Circle the numbers to which the statement applies. If you mess up, cross out all the letters and list the letters in the space to the right.

Hero or zero? Choices
Con: Additional #include directives are required to use this approach. $$1 \quad 2 \quad 3 \quad 4$$
Pro: The item declared can be expanded beyond 10 items if needed. $$1 \quad 2 \quad 3 \quad 4$$
Pro: You can declare this item without actually creating any Student objects. $$1 \quad 2 \quad 3 \quad 4$$
Con: The class MUST have a default constructor, or this declaration is not permitted. $$1 \quad 2 \quad 3 \quad 4$$
Pro: All space for the item and the Students it contains are co-located in memory–on the stack if the item is declared as a local. $$1 \quad 2 \quad 3 \quad 4$$

## 4 (3 pts)

In your own words, what is the "problem" for which "templates for functions" is a solution? I'm looking for a brief description–a single sentence, or at most 2-3 sentences that get to the central point, a description of the problem, not a detailed description of everything you know about templates, and certainly not a sentence copied, word-for-word, from either textbook.

## 5 (3 pts)

The C++ syntax for function templates includes template <class Item>. The name Item in the example above is preceeded by the keyword class.
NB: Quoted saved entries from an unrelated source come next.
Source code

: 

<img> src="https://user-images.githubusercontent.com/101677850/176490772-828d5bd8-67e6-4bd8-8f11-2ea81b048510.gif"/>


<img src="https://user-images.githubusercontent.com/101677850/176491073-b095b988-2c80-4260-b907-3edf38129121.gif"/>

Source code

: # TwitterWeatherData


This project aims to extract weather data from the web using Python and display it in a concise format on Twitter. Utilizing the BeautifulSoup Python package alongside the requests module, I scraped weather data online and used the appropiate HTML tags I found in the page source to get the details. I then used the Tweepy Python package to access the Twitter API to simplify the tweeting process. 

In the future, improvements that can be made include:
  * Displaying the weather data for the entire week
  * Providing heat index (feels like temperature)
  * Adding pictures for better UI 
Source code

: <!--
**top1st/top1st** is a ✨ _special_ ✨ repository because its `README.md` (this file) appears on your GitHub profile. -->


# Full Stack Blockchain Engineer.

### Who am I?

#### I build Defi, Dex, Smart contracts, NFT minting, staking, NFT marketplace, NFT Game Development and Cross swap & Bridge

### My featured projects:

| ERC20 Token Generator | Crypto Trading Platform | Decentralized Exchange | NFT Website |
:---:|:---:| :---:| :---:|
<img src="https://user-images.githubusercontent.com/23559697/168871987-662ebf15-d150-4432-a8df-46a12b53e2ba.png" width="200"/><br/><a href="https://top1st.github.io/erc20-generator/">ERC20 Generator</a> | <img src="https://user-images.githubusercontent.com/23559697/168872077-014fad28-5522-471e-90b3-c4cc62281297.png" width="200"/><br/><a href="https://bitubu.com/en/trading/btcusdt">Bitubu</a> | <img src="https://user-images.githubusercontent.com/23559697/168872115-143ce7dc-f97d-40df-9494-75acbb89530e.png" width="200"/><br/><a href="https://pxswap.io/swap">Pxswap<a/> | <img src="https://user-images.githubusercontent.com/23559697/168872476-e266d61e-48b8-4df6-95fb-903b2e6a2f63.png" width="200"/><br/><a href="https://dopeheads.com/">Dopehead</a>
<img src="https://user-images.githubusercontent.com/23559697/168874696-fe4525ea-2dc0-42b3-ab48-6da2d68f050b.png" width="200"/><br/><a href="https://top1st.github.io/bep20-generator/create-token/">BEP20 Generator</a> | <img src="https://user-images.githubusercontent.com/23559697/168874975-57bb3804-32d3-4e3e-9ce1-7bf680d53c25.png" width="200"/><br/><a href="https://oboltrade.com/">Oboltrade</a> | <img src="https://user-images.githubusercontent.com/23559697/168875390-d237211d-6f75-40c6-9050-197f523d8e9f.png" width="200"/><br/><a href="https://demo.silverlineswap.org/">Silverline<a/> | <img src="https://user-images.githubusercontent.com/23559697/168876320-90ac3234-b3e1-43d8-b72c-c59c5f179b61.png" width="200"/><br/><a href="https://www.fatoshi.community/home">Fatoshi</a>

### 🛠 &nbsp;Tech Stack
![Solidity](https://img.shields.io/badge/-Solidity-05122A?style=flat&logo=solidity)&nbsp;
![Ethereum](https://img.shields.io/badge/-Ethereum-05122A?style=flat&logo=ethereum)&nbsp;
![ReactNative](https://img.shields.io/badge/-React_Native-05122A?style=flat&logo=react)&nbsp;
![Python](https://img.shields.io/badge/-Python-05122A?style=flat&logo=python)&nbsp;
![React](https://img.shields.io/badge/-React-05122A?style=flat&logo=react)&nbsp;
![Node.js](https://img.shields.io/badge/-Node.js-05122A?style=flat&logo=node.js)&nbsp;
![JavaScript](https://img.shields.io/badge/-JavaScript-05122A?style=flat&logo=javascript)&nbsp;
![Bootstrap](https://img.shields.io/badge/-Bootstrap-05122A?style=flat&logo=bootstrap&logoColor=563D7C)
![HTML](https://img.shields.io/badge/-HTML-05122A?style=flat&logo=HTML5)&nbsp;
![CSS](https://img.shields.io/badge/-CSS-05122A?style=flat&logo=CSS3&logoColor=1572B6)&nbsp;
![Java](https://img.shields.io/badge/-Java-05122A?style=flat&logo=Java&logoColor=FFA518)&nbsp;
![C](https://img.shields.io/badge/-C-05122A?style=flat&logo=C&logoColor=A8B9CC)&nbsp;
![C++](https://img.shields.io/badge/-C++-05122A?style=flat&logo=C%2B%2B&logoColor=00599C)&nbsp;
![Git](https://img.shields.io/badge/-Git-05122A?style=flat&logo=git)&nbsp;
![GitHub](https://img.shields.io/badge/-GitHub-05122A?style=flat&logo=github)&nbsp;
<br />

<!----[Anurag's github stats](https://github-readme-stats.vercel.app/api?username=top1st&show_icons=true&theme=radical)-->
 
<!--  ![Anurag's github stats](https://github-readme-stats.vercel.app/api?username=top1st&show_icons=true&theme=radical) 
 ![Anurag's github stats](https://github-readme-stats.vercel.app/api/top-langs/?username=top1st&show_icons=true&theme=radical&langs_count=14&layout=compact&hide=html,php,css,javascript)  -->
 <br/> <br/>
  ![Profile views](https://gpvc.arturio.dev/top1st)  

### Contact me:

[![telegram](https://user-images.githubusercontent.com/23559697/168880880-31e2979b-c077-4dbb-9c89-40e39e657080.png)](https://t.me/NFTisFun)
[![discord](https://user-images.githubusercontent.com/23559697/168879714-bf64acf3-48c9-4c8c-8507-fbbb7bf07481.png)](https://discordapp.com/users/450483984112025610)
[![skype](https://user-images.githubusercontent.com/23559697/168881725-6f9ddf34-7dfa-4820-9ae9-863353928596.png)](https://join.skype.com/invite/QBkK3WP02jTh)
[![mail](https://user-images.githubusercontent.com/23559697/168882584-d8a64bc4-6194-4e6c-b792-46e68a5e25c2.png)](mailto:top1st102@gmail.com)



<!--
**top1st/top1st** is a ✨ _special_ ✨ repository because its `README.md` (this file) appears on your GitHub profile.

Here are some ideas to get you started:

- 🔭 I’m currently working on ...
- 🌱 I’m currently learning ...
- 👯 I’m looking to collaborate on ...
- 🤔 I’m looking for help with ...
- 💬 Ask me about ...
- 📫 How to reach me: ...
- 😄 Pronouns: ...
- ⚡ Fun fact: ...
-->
One might infer from that that Item should be the name of some class, e.g. class Student, or class Roster, etc. But that is not a correct assumption. Explain why briefly.

## 6 (6 pts)

Let's say you have a function int calc(int operand1, int operand2, char op) where op is either + or -. Instead of overloading this function for each numerical datatype in C++ (e.g. also defining it for float, double, etc., you want to create a generic function that is far more flexible. In the space below, define calc as a template function. If op is neither + nor - , print an error message on std::cerr and call the system function exit(1); (you may assume that #include <cstdlib> has already been done.)Note that once we've covered exceptions, that would be a better approach than the cerr/exit technique.

## Footnotes:

1

Note that once we've covered exceptions, that would be a better approach than the cerr/exit technique.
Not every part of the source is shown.